*** RECORDS SUPPLIED ***

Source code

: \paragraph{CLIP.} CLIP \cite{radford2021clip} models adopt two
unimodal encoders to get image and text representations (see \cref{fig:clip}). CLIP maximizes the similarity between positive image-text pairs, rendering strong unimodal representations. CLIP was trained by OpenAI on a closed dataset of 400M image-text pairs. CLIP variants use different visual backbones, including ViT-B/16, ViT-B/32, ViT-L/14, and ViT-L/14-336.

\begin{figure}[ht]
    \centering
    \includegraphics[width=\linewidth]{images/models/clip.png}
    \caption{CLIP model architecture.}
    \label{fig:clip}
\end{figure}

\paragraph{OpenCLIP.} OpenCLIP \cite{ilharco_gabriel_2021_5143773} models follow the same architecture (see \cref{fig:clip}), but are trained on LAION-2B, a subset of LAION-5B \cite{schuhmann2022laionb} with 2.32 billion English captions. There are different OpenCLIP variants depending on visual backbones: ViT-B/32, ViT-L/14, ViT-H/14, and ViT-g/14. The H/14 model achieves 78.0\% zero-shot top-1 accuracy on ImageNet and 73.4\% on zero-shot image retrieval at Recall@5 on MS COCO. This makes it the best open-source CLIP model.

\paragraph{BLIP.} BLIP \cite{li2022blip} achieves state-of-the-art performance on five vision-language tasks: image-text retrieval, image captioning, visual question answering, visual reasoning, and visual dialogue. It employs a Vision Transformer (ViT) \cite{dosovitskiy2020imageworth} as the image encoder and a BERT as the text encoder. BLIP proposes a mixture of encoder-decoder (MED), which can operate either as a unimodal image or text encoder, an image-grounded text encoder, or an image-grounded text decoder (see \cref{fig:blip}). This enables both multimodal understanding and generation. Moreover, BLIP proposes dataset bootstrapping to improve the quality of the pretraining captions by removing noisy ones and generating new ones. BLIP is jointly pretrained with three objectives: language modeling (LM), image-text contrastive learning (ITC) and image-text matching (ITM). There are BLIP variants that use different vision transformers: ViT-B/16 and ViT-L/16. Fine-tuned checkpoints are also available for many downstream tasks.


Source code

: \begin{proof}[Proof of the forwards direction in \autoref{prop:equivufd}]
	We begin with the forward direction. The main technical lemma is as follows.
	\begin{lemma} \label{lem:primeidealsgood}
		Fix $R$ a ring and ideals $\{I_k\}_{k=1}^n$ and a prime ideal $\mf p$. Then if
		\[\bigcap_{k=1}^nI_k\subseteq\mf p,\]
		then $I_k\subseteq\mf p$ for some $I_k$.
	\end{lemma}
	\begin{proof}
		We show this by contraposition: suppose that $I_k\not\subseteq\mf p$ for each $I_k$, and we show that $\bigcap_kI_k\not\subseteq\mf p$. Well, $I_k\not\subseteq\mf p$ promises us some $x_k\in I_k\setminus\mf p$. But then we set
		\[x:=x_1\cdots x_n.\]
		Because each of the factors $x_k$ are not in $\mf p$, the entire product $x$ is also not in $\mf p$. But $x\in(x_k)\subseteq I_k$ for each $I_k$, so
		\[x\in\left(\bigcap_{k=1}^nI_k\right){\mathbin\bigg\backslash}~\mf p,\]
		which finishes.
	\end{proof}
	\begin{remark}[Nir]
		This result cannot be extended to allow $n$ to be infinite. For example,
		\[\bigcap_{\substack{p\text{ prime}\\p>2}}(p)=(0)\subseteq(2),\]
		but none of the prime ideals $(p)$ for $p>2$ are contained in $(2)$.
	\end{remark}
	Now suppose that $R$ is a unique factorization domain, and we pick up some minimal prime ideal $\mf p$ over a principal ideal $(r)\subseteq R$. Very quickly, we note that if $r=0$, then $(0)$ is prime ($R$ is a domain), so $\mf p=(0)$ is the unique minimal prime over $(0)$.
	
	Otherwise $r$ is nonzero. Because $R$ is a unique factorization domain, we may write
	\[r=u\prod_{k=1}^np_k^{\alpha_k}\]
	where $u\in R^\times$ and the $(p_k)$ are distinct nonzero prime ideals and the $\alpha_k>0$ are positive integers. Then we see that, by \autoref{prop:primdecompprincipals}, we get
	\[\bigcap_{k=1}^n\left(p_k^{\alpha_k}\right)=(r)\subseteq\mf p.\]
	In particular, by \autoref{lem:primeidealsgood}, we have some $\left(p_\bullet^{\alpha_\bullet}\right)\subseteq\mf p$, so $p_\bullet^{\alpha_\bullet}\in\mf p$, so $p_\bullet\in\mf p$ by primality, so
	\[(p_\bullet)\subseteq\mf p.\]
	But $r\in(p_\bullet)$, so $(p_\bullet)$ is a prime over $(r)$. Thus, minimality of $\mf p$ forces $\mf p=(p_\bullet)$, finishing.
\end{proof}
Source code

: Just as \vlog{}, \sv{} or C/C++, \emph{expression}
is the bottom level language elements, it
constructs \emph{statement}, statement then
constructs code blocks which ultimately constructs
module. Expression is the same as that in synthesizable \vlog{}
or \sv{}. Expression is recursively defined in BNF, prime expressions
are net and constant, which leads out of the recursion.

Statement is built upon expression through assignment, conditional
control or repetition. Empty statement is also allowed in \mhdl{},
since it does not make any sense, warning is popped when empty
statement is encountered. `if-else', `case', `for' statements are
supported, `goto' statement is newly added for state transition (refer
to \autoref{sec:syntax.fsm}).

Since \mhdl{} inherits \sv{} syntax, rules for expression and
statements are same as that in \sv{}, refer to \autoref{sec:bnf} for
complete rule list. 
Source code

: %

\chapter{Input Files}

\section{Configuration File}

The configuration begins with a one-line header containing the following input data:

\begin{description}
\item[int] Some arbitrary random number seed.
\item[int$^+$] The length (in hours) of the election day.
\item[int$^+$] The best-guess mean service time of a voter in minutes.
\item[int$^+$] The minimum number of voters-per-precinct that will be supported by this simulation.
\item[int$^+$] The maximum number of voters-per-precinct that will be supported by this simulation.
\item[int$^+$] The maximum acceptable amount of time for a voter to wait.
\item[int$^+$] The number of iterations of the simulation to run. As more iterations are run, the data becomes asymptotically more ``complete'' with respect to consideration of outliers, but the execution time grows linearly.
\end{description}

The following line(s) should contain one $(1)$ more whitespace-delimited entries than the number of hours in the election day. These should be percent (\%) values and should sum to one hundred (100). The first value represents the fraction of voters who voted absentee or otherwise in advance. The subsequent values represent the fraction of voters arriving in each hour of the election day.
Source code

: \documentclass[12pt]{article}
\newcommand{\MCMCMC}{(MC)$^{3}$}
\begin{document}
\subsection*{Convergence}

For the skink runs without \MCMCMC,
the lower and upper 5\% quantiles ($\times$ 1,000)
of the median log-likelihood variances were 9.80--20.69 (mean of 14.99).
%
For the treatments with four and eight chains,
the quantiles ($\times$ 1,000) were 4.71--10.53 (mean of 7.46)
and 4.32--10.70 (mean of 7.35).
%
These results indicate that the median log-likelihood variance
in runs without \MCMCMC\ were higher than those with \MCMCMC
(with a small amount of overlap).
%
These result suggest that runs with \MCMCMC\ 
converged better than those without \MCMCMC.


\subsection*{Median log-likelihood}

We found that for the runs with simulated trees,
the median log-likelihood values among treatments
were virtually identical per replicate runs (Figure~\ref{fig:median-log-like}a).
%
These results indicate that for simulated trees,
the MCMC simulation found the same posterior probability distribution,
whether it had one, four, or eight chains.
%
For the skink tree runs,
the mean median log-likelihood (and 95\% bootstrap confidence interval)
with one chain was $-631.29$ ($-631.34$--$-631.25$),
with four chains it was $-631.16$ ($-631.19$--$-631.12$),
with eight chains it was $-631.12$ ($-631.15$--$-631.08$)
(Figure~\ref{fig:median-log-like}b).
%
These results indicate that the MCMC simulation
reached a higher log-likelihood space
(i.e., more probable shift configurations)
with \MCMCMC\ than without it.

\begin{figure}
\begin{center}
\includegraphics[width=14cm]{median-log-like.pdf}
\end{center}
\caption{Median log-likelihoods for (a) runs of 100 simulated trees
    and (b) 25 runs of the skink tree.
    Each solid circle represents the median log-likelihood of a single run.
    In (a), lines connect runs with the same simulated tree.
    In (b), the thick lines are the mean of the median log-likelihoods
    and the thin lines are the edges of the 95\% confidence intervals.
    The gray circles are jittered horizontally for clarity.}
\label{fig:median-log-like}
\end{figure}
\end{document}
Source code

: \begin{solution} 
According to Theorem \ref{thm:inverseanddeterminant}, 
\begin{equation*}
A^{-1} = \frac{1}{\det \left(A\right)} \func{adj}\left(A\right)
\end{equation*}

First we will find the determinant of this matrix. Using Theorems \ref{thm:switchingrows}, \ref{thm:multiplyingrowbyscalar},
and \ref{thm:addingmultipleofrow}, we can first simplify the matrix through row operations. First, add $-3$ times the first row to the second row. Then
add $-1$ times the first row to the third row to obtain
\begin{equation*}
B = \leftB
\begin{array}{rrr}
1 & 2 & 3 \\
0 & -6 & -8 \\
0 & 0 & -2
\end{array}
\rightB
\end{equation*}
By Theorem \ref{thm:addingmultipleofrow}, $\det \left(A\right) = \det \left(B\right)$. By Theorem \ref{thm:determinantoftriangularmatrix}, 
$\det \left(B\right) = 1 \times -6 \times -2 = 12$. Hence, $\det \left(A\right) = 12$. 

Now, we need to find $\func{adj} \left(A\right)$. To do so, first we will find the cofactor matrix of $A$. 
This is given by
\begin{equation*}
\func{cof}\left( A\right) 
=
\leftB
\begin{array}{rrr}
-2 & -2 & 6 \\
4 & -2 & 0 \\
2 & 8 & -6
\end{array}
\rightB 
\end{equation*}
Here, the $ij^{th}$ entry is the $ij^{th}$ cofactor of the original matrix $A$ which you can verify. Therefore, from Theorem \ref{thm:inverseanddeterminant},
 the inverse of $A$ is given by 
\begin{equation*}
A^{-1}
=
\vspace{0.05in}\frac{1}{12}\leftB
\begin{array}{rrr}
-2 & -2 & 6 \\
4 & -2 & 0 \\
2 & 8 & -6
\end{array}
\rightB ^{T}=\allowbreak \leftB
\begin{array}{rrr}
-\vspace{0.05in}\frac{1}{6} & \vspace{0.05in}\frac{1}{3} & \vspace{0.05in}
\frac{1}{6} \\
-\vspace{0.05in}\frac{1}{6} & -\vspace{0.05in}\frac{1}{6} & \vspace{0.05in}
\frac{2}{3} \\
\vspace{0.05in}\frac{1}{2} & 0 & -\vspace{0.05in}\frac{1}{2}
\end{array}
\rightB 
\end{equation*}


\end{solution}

*** End of RECORDS SUPPLIED ***

YOUR OBJECTIVE:
Go through the records above and return every line that holds the string "architecture".

ANSWER TO THE EXERCISE:
    \caption{CLIP model architecture.}
\paragraph{OpenCLIP.} OpenCLIP \cite{ilharco_gabriel_2021_5143773} models follow the same architecture (see \cref{fig:clip}), but are trained on LAION-2B, a subset of LAION-5B \cite{schuhmann2022laionb} with 2.32 billion English captions. There are different OpenCLIP variants depending on visual backbones: ViT-B/32, ViT-L/14, ViT-H/14, and ViT-g/14. The H/14 model achieves 78.0\% zero-shot top-1 accuracy on ImageNet and 73.4\% on zero-shot image retrieval at Recall@5 on MS COCO. This makes it the best open-source CLIP model.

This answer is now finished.